[Start of section]

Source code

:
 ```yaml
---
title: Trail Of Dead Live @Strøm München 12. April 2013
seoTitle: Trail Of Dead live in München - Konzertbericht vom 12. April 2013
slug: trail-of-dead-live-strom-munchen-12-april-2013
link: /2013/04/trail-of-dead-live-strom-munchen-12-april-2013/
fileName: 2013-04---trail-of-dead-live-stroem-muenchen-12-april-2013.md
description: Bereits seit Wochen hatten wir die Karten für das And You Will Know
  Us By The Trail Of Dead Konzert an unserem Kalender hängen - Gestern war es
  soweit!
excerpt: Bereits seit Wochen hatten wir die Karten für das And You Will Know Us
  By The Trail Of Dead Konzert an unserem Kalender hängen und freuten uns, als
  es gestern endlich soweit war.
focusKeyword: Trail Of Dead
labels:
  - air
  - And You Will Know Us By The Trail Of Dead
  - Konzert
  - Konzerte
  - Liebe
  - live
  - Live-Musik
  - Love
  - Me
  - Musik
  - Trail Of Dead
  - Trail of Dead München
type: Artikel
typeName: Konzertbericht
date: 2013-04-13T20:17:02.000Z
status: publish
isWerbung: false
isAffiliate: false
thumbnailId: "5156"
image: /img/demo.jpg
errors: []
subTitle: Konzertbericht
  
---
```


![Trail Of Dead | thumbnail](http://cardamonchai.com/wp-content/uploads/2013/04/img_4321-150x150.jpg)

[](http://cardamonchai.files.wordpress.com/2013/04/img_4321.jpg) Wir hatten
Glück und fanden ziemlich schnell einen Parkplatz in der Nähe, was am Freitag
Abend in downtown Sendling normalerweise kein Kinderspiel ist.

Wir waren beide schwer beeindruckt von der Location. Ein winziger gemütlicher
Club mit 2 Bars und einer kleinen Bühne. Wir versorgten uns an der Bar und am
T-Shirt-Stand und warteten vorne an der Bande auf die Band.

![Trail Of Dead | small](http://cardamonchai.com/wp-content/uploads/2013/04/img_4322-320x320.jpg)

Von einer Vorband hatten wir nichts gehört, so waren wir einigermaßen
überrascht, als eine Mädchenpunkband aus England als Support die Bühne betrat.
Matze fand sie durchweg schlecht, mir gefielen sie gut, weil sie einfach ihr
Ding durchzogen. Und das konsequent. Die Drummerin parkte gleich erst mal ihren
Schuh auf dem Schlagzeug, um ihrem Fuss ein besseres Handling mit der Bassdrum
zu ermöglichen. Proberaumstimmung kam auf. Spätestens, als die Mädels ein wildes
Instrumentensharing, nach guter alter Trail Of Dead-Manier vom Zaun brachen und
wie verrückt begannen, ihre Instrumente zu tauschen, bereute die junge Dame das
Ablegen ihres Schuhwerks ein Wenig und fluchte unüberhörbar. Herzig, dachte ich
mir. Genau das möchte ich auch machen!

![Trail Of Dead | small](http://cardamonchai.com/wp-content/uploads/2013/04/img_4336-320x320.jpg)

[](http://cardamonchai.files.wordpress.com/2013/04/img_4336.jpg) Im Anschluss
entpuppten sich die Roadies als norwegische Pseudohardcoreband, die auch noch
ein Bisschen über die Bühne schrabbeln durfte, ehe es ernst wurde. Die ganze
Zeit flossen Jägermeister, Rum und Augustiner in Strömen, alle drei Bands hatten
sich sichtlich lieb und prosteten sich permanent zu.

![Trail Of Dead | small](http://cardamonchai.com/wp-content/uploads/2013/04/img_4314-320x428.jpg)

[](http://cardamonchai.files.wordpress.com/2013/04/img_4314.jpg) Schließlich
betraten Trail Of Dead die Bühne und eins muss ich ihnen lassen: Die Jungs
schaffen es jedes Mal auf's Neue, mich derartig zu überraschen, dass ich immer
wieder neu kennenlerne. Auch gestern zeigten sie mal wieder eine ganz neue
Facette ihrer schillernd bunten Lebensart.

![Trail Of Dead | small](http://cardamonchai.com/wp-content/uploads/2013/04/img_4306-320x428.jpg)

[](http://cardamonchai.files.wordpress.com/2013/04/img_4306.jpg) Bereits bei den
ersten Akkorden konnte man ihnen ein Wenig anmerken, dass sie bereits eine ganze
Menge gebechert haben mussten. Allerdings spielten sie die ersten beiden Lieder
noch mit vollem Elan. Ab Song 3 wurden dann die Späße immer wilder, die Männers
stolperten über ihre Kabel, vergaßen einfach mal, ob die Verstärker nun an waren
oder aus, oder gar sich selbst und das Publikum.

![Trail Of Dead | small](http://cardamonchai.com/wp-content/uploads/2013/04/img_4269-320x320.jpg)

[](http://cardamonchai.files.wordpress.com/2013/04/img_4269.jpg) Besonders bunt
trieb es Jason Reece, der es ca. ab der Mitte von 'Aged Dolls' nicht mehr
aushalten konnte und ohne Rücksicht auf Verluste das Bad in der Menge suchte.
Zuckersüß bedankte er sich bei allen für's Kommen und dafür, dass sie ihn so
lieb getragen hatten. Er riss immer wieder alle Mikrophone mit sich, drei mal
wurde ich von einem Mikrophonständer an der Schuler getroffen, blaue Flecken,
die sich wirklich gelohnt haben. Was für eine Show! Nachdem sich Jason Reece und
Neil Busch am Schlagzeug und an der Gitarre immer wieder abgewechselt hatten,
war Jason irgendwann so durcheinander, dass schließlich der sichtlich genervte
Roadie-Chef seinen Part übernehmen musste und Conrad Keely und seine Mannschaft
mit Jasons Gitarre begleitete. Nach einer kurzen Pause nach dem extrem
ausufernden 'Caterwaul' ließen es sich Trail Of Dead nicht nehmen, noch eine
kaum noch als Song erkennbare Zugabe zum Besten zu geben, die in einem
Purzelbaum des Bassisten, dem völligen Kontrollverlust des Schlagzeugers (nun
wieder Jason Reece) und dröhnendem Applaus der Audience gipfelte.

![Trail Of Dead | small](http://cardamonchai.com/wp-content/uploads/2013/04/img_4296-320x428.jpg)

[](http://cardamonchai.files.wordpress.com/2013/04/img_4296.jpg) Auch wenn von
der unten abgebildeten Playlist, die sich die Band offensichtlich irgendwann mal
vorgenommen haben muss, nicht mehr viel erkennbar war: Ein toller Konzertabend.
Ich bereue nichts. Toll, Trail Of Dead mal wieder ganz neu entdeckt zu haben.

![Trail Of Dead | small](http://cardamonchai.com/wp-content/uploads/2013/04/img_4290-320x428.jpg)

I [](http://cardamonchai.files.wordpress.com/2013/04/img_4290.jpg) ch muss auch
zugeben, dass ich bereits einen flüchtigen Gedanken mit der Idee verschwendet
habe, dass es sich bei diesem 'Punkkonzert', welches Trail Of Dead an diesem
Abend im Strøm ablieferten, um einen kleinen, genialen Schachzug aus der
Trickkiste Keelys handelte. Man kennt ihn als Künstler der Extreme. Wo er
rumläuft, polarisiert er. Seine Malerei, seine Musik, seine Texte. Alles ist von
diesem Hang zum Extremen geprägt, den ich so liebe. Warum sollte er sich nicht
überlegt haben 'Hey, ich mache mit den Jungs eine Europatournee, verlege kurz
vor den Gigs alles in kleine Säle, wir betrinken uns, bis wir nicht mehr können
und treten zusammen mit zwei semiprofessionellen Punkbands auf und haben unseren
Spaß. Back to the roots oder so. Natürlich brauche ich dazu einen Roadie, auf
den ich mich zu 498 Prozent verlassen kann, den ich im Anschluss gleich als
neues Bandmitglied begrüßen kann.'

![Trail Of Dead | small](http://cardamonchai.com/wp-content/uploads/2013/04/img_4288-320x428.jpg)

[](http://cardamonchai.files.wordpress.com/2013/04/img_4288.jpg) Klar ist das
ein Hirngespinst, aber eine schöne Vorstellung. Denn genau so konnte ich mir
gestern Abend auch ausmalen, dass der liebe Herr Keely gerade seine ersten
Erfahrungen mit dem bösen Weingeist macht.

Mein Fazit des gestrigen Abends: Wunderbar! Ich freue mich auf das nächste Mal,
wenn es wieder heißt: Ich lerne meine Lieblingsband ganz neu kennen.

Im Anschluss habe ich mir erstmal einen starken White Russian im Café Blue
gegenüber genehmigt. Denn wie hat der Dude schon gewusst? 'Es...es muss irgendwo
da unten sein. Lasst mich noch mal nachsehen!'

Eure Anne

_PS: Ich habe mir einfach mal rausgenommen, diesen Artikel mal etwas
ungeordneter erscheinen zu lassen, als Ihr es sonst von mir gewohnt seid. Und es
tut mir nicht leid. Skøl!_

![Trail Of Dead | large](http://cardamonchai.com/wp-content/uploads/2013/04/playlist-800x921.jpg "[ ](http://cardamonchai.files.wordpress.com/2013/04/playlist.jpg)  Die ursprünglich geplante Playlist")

[End of section]

WHAT NEEDS TO BE DONE | Where a line above contains the string "mich", copy that line.

ANSWER FOR THE TASK |
schaffen es jedes Mal auf's Neue, mich derartig zu überraschen, dass ich immer
den ich mich zu 498 Prozent verlassen kann, den ich im Anschluss gleich als
Mein Fazit des gestrigen Abends: Wunderbar! Ich freue mich auf das nächste Mal,
da unten sein. Lasst mich noch mal nachsehen!'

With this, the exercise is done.